Reply solely with the number of lines, in the records underneath, that include the word "Integration".

RECORDS FOR THIS EXERCISE:

• • •

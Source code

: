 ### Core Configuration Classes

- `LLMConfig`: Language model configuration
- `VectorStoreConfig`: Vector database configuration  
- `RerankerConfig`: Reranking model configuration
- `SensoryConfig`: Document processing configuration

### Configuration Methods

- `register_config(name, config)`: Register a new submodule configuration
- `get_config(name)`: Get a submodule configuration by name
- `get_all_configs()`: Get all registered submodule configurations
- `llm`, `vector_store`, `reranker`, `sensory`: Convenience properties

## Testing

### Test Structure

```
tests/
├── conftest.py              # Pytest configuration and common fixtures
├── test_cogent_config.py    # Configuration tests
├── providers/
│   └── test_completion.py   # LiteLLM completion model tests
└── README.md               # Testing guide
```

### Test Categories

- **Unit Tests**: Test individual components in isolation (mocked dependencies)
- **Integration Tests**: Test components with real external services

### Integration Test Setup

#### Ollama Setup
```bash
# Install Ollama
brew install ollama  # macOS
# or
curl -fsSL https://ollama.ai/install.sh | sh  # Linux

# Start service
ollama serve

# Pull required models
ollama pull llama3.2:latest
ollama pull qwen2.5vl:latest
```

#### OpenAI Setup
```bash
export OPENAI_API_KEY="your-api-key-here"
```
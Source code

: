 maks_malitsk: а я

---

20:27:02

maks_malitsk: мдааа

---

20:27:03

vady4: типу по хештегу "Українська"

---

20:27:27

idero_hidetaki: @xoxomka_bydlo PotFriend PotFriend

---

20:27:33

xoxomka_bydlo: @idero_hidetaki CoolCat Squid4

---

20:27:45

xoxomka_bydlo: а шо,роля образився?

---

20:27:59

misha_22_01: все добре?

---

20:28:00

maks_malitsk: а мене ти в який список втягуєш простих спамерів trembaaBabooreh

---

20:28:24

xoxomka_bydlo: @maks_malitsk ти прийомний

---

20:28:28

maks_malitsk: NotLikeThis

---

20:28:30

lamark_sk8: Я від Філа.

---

• • •

RESULT:
2